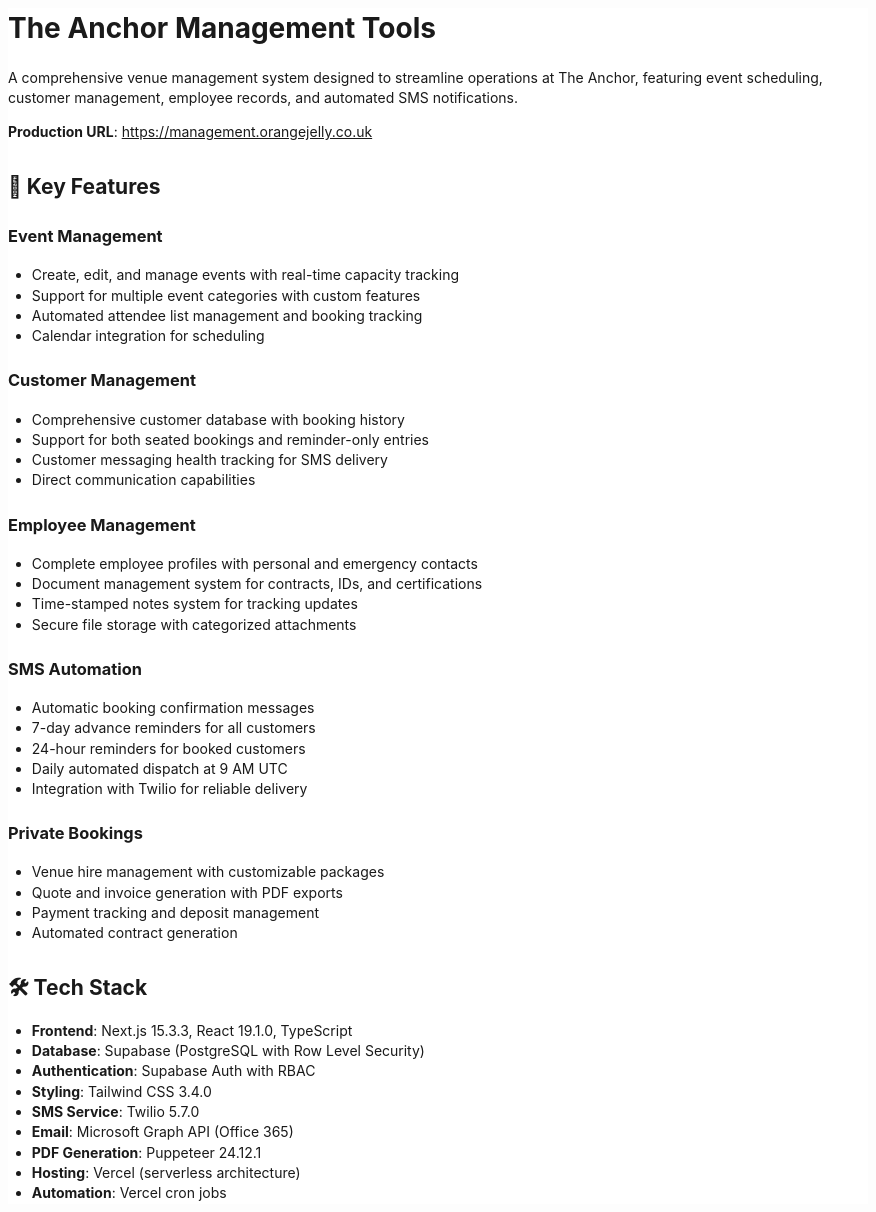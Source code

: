 # The Anchor Management Tools

A comprehensive venue management system designed to streamline operations at The Anchor, featuring event scheduling, customer management, employee records, and automated SMS notifications.

**Production URL**: https://management.orangejelly.co.uk

## 🚀 Key Features

### Event Management
- Create, edit, and manage events with real-time capacity tracking
- Support for multiple event categories with custom features
- Automated attendee list management and booking tracking
- Calendar integration for scheduling

### Customer Management  
- Comprehensive customer database with booking history
- Support for both seated bookings and reminder-only entries
- Customer messaging health tracking for SMS delivery
- Direct communication capabilities

### Employee Management
- Complete employee profiles with personal and emergency contacts
- Document management system for contracts, IDs, and certifications
- Time-stamped notes system for tracking updates
- Secure file storage with categorized attachments

### SMS Automation
- Automatic booking confirmation messages
- 7-day advance reminders for all customers
- 24-hour reminders for booked customers  
- Daily automated dispatch at 9 AM UTC
- Integration with Twilio for reliable delivery

### Private Bookings
- Venue hire management with customizable packages
- Quote and invoice generation with PDF exports
- Payment tracking and deposit management
- Automated contract generation

## 🛠 Tech Stack

- **Frontend**: Next.js 15.3.3, React 19.1.0, TypeScript
- **Database**: Supabase (PostgreSQL with Row Level Security)
- **Authentication**: Supabase Auth with RBAC
- **Styling**: Tailwind CSS 3.4.0
- **SMS Service**: Twilio 5.7.0
- **Email**: Microsoft Graph API (Office 365)
- **PDF Generation**: Puppeteer 24.12.1
- **Hosting**: Vercel (serverless architecture)
- **Automation**: Vercel cron jobs
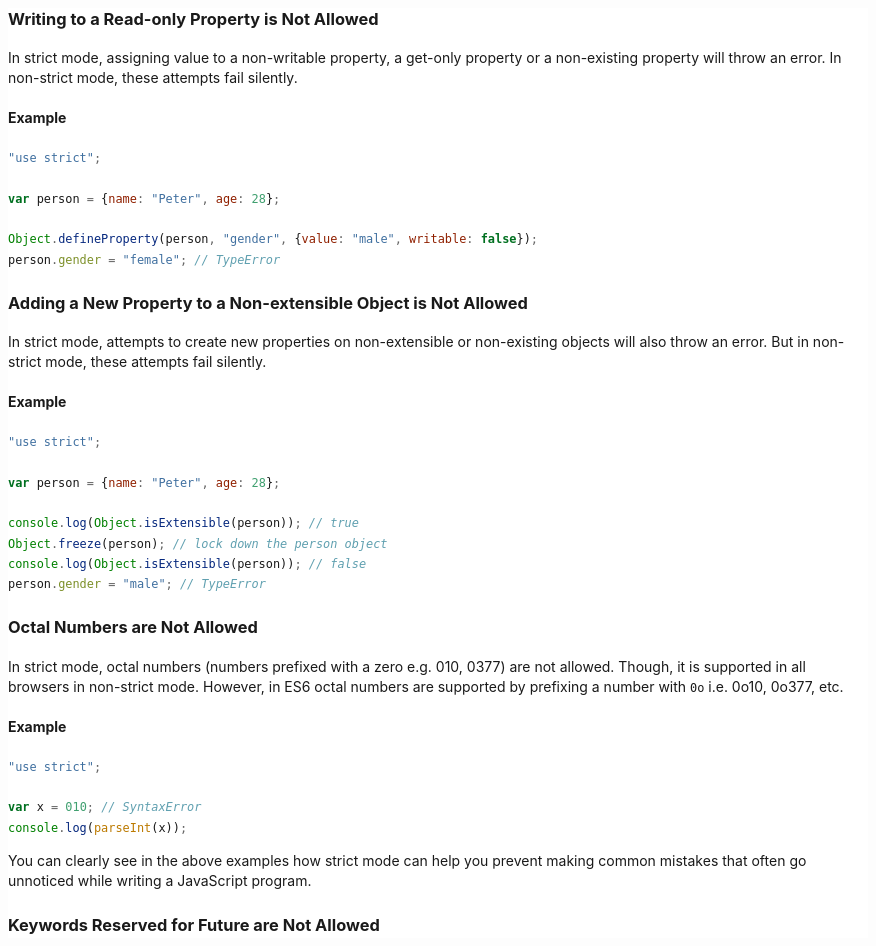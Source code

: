 ### Writing to a Read-only Property is Not Allowed

In strict mode, assigning value to a non-writable property, a get-only property or a non-existing property will throw an error. In non-strict mode, these attempts fail silently.

#### Example

```javascript
"use strict";

var person = {name: "Peter", age: 28};

Object.defineProperty(person, "gender", {value: "male", writable: false});
person.gender = "female"; // TypeError
```

### Adding a New Property to a Non-extensible Object is Not Allowed

In strict mode, attempts to create new properties on non-extensible or non-existing objects will also throw an error. But in non-strict mode, these attempts fail silently.

#### Example

```javascript
"use strict";

var person = {name: "Peter", age: 28};

console.log(Object.isExtensible(person)); // true
Object.freeze(person); // lock down the person object
console.log(Object.isExtensible(person)); // false
person.gender = "male"; // TypeError
```

### Octal Numbers are Not Allowed

In strict mode, octal numbers (numbers prefixed with a zero e.g. 010, 0377) are not allowed. Though, it is supported in all browsers in non-strict mode. However, in ES6 octal numbers are supported by prefixing a number with `0o` i.e. 0o10, 0o377, etc.

#### Example

```javascript
"use strict";

var x = 010; // SyntaxError
console.log(parseInt(x));
```

You can clearly see in the above examples how strict mode can help you prevent making common mistakes that often go unnoticed while writing a JavaScript program.

### Keywords Reserved for Future are Not Allowed
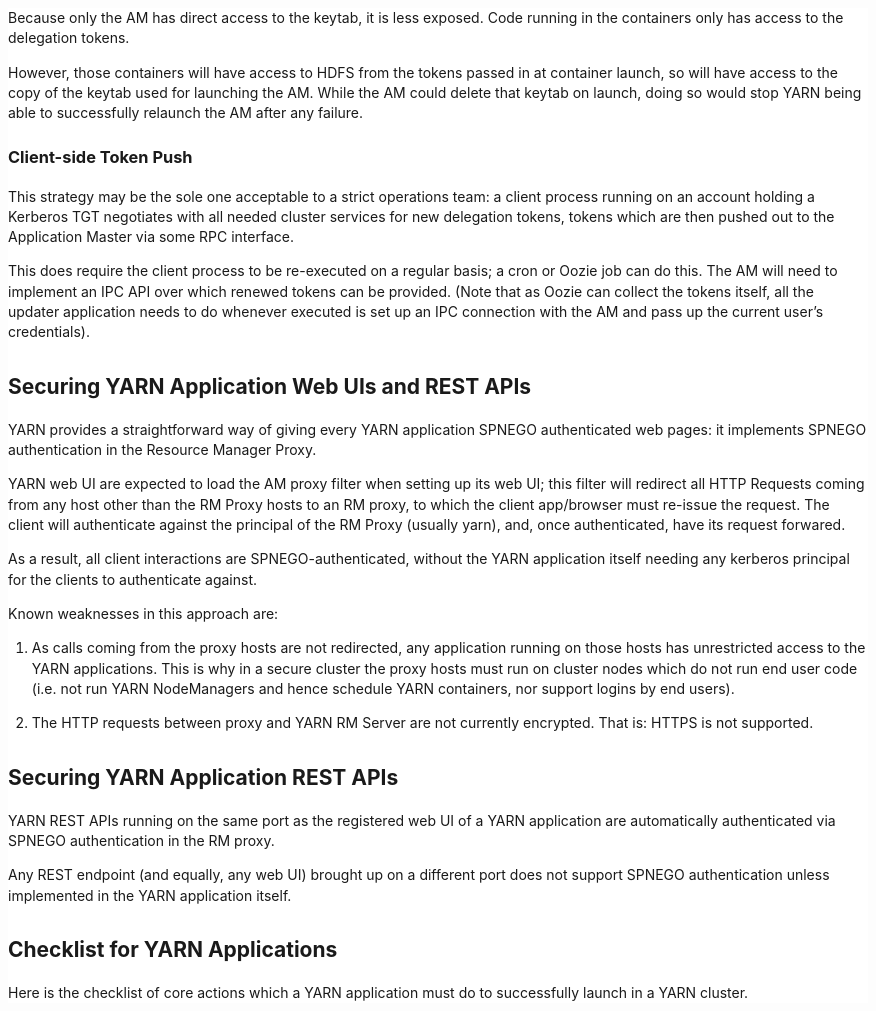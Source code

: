 Because only the AM has direct access to the keytab, it is less exposed. Code running in the containers only has access to the delegation tokens.

However, those containers will have access to HDFS from the tokens passed in at container launch, so will have access to the copy of the keytab used for launching the AM. While the AM could delete that keytab on launch, doing so would stop YARN being able to successfully relaunch the AM after any failure.

### Client-side Token Push

This strategy may be the sole one acceptable to a strict operations team: a client process running on an account holding a Kerberos TGT negotiates with all needed cluster services for new delegation tokens, tokens which are then pushed out to the Application Master via some RPC interface.

This does require the client process to be re-executed on a regular basis; a cron or Oozie job can do this. The AM will need to implement an IPC API over which renewed tokens can be provided. (Note that as Oozie can collect the tokens itself, all the updater application needs to do whenever executed is set up an IPC connection with the AM and pass up the current user’s credentials).

## Securing YARN Application Web UIs and REST APIs

YARN provides a straightforward way of giving every YARN application SPNEGO authenticated web pages: it implements SPNEGO authentication in the Resource Manager Proxy.

YARN web UI are expected to load the AM proxy filter when setting up its web UI; this filter will redirect all HTTP Requests coming from any host other than the RM Proxy hosts to an RM proxy, to which the client app/browser must re-issue the request. The client will authenticate against the principal of the RM Proxy (usually yarn), and, once authenticated, have its request forwared.

As a result, all client interactions are SPNEGO-authenticated, without the YARN application itself needing any kerberos principal for the clients to authenticate against.

Known weaknesses in this approach are:

  1. As calls coming from the proxy hosts are not redirected, any application running on those hosts has unrestricted access to the YARN applications. This is why in a secure cluster the proxy hosts must run on cluster nodes which do not run end user code (i.e. not run YARN NodeManagers and hence schedule YARN containers, nor support logins by end users).

  2. The HTTP requests between proxy and YARN RM Server are not currently encrypted. That is: HTTPS is not supported.




## Securing YARN Application REST APIs

YARN REST APIs running on the same port as the registered web UI of a YARN application are automatically authenticated via SPNEGO authentication in the RM proxy.

Any REST endpoint (and equally, any web UI) brought up on a different port does not support SPNEGO authentication unless implemented in the YARN application itself.

## Checklist for YARN Applications

Here is the checklist of core actions which a YARN application must do to successfully launch in a YARN cluster.
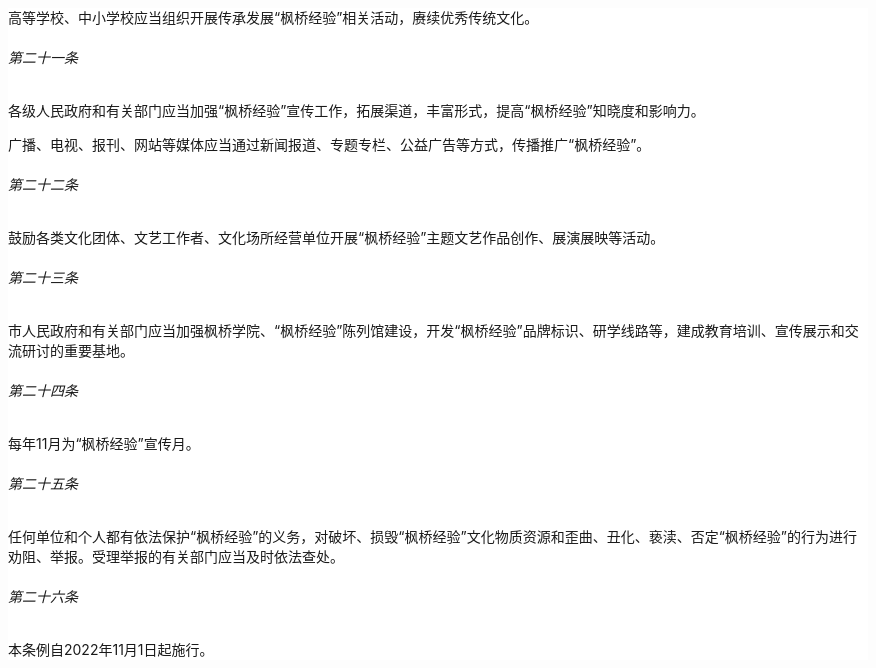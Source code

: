高等学校、中小学校应当组织开展传承发展“枫桥经验”相关活动，赓续优秀传统文化。

###### 第二十一条

各级人民政府和有关部门应当加强“枫桥经验”宣传工作，拓展渠道，丰富形式，提高“枫桥经验”知晓度和影响力。

广播、电视、报刊、网站等媒体应当通过新闻报道、专题专栏、公益广告等方式，传播推广“枫桥经验”。

###### 第二十二条

鼓励各类文化团体、文艺工作者、文化场所经营单位开展“枫桥经验”主题文艺作品创作、展演展映等活动。

###### 第二十三条

市人民政府和有关部门应当加强枫桥学院、“枫桥经验”陈列馆建设，开发“枫桥经验”品牌标识、研学线路等，建成教育培训、宣传展示和交流研讨的重要基地。

###### 第二十四条

每年11月为“枫桥经验”宣传月。

###### 第二十五条

任何单位和个人都有依法保护“枫桥经验”的义务，对破坏、损毁“枫桥经验”文化物质资源和歪曲、丑化、亵渎、否定“枫桥经验”的行为进行劝阻、举报。受理举报的有关部门应当及时依法查处。

###### 第二十六条

本条例自2022年11月1日起施行。
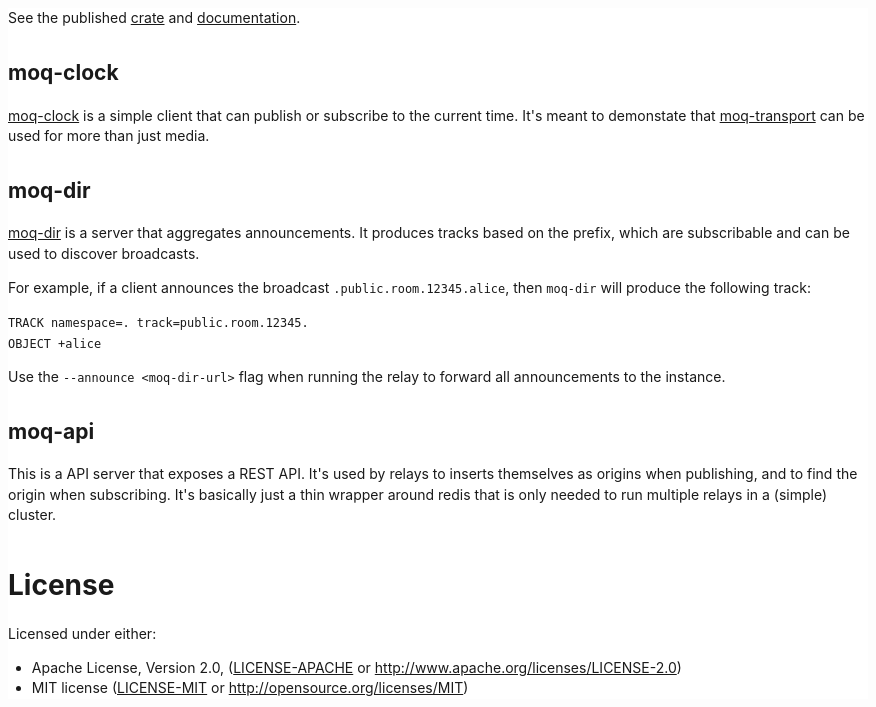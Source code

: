 See the published [crate](https://crates.io/crates/moq-transport) and [documentation](https://docs.rs/moq-transport/latest/moq_transport/).

## moq-clock

[moq-clock](moq-clock) is a simple client that can publish or subscribe to the current time.
It's meant to demonstate that [moq-transport](moq-transport) can be used for more than just media.

## moq-dir

[moq-dir](moq-dir) is a server that aggregates announcements.
It produces tracks based on the prefix, which are subscribable and can be used to discover broadcasts.

For example, if a client announces the broadcast `.public.room.12345.alice`, then `moq-dir` will produce the following track:

```
TRACK namespace=. track=public.room.12345.
OBJECT +alice
```

Use the `--announce <moq-dir-url>` flag when running the relay to forward all announcements to the instance.

## moq-api

This is a API server that exposes a REST API.
It's used by relays to inserts themselves as origins when publishing, and to find the origin when subscribing.
It's basically just a thin wrapper around redis that is only needed to run multiple relays in a (simple) cluster.

# License

Licensed under either:

-   Apache License, Version 2.0, ([LICENSE-APACHE](LICENSE-APACHE) or http://www.apache.org/licenses/LICENSE-2.0)
-   MIT license ([LICENSE-MIT](LICENSE-MIT) or http://opensource.org/licenses/MIT)
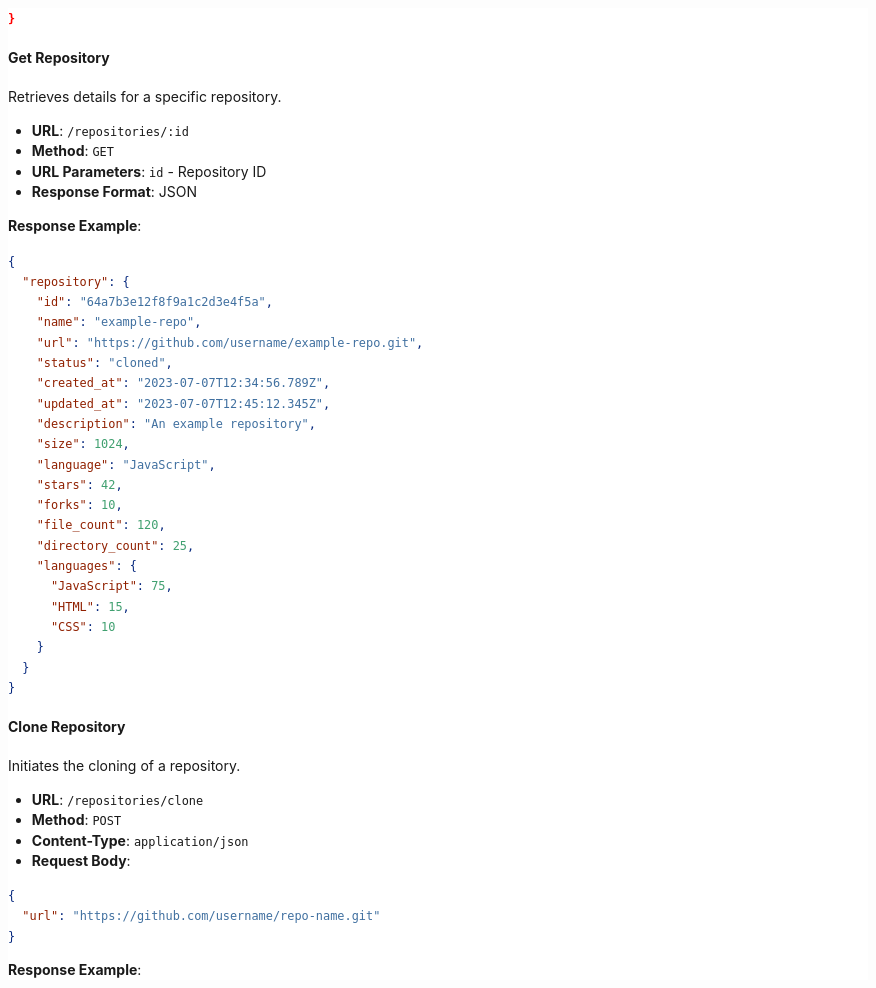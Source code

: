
 ```json
}
```

#### Get Repository

Retrieves details for a specific repository.

- **URL**: `/repositories/:id`
- **Method**: `GET`
- **URL Parameters**: `id` - Repository ID
- **Response Format**: JSON

**Response Example**:

```json
{
  "repository": {
    "id": "64a7b3e12f8f9a1c2d3e4f5a",
    "name": "example-repo",
    "url": "https://github.com/username/example-repo.git",
    "status": "cloned",
    "created_at": "2023-07-07T12:34:56.789Z",
    "updated_at": "2023-07-07T12:45:12.345Z",
    "description": "An example repository",
    "size": 1024,
    "language": "JavaScript",
    "stars": 42,
    "forks": 10,
    "file_count": 120,
    "directory_count": 25,
    "languages": {
      "JavaScript": 75,
      "HTML": 15,
      "CSS": 10
    }
  }
}
```

#### Clone Repository

Initiates the cloning of a repository.

- **URL**: `/repositories/clone`
- **Method**: `POST`
- **Content-Type**: `application/json`
- **Request Body**:

```json
{
  "url": "https://github.com/username/repo-name.git"
}
```

**Response Example**:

---*---

Problem statement> Starting at the line that contains "市人民政府和有关部门应当加强" and ending at the line that contains "## moq-clock", transcribe the material above exactly, excluding pictures.

Solution to the problem>
市人民政府和有关部门应当加强枫桥学院、“枫桥经验”陈列馆建设，开发“枫桥经验”品牌标识、研学线路等，建成教育培训、宣传展示和交流研讨的重要基地。

###### 第二十四条

每年11月为“枫桥经验”宣传月。

###### 第二十五条

任何单位和个人都有依法保护“枫桥经验”的义务，对破坏、损毁“枫桥经验”文化物质资源和歪曲、丑化、亵渎、否定“枫桥经验”的行为进行劝阻、举报。受理举报的有关部门应当及时依法查处。

###### 第二十六条

本条例自2022年11月1日起施行。
Source code

: See the published [crate](https://crates.io/crates/moq-transport) and [documentation](https://docs.rs/moq-transport/latest/moq_transport/).

## moq-clock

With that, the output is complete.